## Task details
Give again, character for character, the lines that lie between the first line of the material and the line with "Overview of Findings", inclusive. Omit pictures.

## Records to use
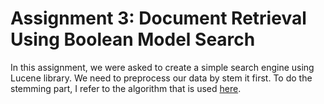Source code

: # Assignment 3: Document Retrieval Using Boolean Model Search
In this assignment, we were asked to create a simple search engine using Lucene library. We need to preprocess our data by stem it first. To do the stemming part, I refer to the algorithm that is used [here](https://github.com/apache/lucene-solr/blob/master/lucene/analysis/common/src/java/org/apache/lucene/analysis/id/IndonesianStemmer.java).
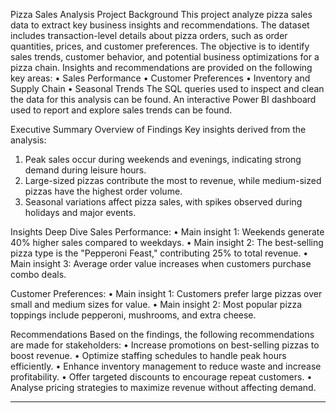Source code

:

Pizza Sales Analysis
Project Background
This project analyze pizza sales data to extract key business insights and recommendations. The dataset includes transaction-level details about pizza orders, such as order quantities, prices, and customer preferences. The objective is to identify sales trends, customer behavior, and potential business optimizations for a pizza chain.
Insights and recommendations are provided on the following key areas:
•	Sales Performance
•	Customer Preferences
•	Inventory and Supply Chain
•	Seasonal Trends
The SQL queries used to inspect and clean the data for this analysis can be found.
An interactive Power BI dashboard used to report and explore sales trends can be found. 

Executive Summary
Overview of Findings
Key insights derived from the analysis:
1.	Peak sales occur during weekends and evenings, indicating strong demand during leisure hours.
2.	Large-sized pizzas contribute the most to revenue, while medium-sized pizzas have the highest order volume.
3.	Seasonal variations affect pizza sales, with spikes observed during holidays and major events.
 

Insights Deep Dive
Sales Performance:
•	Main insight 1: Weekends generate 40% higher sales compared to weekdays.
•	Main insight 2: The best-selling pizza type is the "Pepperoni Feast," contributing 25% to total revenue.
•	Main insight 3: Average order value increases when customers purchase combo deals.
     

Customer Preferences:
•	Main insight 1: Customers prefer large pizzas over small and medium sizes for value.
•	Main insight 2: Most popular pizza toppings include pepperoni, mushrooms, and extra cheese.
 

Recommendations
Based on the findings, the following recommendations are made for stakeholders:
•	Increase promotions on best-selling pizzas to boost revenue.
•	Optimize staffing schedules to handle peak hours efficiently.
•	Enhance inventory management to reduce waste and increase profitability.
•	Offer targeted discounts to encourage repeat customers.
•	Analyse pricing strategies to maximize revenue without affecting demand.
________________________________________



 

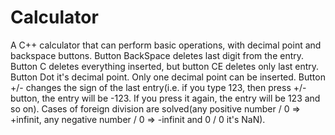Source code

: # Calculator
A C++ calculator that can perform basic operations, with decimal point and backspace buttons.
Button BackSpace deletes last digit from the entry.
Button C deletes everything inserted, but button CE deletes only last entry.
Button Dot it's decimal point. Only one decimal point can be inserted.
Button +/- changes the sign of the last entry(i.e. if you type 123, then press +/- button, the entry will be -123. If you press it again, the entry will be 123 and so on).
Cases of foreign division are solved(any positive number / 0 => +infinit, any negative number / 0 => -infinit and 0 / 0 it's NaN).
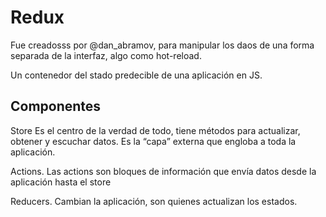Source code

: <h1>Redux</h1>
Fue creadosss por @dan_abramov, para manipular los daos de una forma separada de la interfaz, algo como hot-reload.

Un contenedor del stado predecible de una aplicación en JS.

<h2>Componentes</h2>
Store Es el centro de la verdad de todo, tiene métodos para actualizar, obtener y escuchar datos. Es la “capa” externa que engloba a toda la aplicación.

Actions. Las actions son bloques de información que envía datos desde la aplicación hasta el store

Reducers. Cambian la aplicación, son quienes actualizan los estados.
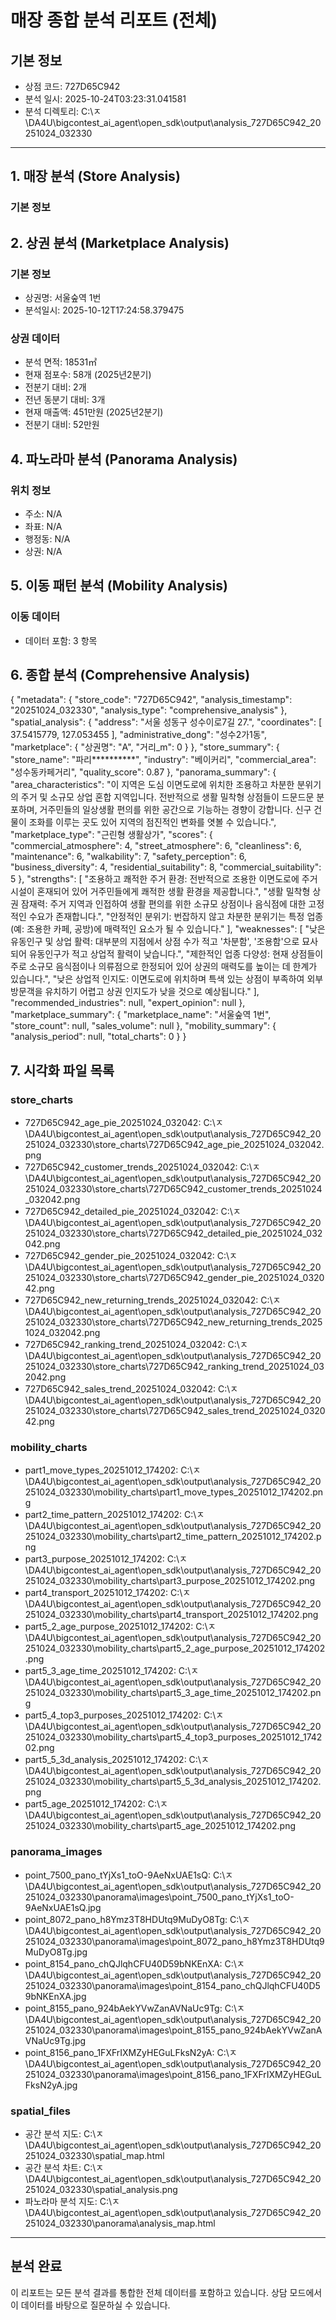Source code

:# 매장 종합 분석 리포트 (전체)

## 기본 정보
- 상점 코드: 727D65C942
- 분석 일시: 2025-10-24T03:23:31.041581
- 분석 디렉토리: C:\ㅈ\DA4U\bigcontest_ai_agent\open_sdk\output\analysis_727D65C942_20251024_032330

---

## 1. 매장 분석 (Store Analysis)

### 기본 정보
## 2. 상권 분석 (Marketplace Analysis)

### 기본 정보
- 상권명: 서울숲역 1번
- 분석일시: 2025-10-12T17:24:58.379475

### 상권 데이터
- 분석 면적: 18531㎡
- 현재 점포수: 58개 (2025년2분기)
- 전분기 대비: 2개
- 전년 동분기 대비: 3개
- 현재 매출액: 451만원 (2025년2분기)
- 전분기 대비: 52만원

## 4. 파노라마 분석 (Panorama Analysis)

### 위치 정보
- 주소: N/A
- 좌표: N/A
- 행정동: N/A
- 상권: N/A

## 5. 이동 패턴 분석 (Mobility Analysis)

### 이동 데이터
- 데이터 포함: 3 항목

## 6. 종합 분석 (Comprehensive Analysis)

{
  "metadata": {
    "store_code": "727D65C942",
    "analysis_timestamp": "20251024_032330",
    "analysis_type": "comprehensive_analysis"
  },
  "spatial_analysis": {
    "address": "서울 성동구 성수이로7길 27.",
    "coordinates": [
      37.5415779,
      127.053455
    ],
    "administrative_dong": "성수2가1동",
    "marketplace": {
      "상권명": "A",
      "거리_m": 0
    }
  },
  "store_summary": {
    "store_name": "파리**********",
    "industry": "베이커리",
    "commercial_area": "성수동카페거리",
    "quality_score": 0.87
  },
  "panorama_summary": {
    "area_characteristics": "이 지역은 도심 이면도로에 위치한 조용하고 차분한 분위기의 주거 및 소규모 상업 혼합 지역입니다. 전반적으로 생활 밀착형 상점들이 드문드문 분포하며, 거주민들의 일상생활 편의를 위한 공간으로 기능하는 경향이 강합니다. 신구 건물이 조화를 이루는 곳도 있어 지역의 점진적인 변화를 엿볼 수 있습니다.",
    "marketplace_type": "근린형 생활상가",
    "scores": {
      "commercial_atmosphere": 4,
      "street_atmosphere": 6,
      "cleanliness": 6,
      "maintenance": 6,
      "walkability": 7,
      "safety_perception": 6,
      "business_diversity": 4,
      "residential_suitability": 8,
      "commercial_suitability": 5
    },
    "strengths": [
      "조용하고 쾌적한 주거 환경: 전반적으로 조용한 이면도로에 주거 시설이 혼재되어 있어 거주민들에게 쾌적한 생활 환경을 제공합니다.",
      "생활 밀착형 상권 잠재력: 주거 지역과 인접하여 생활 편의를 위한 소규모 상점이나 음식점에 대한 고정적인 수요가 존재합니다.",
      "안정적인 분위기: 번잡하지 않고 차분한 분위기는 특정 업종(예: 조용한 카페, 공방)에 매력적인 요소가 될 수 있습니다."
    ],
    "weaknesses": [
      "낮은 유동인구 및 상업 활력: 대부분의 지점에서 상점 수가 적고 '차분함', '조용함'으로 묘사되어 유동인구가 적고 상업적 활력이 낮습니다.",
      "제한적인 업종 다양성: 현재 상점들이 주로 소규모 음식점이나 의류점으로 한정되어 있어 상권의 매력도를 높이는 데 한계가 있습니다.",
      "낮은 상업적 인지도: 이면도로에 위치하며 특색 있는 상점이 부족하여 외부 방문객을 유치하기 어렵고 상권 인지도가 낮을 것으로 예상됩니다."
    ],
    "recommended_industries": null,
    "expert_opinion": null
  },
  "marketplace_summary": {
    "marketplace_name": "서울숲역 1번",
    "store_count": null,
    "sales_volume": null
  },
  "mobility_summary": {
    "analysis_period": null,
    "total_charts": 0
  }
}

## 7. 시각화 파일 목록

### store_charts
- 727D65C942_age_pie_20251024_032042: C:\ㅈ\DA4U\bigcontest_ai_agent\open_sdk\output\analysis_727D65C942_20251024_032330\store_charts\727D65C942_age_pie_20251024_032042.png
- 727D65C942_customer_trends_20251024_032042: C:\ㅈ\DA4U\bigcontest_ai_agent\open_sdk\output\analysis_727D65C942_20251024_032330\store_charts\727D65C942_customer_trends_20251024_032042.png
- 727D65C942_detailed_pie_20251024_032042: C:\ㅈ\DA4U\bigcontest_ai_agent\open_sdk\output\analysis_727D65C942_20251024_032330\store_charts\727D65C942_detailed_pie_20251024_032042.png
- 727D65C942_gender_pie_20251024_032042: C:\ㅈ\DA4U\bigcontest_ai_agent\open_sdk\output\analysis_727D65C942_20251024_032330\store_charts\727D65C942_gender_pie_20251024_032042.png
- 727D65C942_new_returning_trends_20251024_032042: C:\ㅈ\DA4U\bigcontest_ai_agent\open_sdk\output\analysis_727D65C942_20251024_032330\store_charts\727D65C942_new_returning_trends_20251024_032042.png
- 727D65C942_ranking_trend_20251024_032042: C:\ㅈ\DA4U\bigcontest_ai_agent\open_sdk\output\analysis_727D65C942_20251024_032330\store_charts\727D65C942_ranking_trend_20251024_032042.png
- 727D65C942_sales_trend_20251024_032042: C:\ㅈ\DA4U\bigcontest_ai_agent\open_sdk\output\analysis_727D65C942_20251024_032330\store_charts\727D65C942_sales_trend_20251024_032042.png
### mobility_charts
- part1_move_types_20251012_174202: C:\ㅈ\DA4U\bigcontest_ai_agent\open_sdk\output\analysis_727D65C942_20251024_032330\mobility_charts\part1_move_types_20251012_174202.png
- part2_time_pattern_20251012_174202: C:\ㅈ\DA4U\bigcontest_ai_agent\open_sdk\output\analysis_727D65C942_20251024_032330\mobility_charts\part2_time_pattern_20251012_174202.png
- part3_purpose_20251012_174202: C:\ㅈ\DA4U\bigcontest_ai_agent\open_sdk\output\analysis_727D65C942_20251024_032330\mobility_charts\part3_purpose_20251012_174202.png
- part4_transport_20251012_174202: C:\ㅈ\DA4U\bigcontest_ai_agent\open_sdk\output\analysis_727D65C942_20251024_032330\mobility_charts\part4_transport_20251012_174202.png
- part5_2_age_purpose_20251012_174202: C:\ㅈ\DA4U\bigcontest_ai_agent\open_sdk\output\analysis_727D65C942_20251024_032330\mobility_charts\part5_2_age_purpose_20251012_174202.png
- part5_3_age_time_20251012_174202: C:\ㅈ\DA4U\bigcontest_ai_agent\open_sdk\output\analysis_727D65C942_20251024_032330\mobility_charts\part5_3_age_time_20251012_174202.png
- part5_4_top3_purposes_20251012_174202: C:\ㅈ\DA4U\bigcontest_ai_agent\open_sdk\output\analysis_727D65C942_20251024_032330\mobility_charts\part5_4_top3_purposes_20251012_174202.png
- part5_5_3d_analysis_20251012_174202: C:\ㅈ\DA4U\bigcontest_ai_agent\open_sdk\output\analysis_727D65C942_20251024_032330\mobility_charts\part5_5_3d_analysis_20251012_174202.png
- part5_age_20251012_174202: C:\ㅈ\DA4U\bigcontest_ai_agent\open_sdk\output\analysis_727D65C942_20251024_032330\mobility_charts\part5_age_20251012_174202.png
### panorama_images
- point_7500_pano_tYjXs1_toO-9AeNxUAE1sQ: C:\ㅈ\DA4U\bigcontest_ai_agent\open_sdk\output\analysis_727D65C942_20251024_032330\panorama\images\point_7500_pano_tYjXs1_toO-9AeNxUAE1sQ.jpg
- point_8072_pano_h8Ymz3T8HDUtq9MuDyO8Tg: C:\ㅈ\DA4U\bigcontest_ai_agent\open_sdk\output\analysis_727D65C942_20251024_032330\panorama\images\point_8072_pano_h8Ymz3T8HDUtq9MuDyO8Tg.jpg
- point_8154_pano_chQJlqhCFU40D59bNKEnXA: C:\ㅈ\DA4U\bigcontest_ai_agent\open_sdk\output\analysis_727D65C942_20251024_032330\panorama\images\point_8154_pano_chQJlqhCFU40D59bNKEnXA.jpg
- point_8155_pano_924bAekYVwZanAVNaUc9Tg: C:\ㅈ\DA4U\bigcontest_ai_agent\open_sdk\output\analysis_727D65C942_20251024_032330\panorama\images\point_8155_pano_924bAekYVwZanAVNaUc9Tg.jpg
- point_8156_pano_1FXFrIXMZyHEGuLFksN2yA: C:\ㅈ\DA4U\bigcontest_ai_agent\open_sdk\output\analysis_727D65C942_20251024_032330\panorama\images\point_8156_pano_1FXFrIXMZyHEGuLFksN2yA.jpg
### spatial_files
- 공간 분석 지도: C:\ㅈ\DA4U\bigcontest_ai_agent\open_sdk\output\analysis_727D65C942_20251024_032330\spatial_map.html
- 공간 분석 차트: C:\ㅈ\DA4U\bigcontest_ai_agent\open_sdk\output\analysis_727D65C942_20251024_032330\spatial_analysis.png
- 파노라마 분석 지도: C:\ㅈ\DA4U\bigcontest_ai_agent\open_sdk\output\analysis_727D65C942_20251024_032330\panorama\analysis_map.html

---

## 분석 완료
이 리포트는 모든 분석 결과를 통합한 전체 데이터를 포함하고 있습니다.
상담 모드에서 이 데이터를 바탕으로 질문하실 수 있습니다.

## Exercise result
Source code

: # Assignment 3: Document Retrieval Using Boolean Model Search
In this assignment, we were asked to create a simple search engine using Lucene library. We need to preprocess our data by stem it first. To do the stemming part, I refer to the algorithm that is used [here](https://github.com/apache/lucene-solr/blob/master/lucene/analysis/common/src/java/org/apache/lucene/analysis/id/IndonesianStemmer.java).
Source code

:

Pizza Sales Analysis
Project Background
This project analyze pizza sales data to extract key business insights and recommendations. The dataset includes transaction-level details about pizza orders, such as order quantities, prices, and customer preferences. The objective is to identify sales trends, customer behavior, and potential business optimizations for a pizza chain.
Insights and recommendations are provided on the following key areas:
•	Sales Performance
•	Customer Preferences
•	Inventory and Supply Chain
•	Seasonal Trends
The SQL queries used to inspect and clean the data for this analysis can be found.
An interactive Power BI dashboard used to report and explore sales trends can be found. 

Executive Summary
Overview of Findings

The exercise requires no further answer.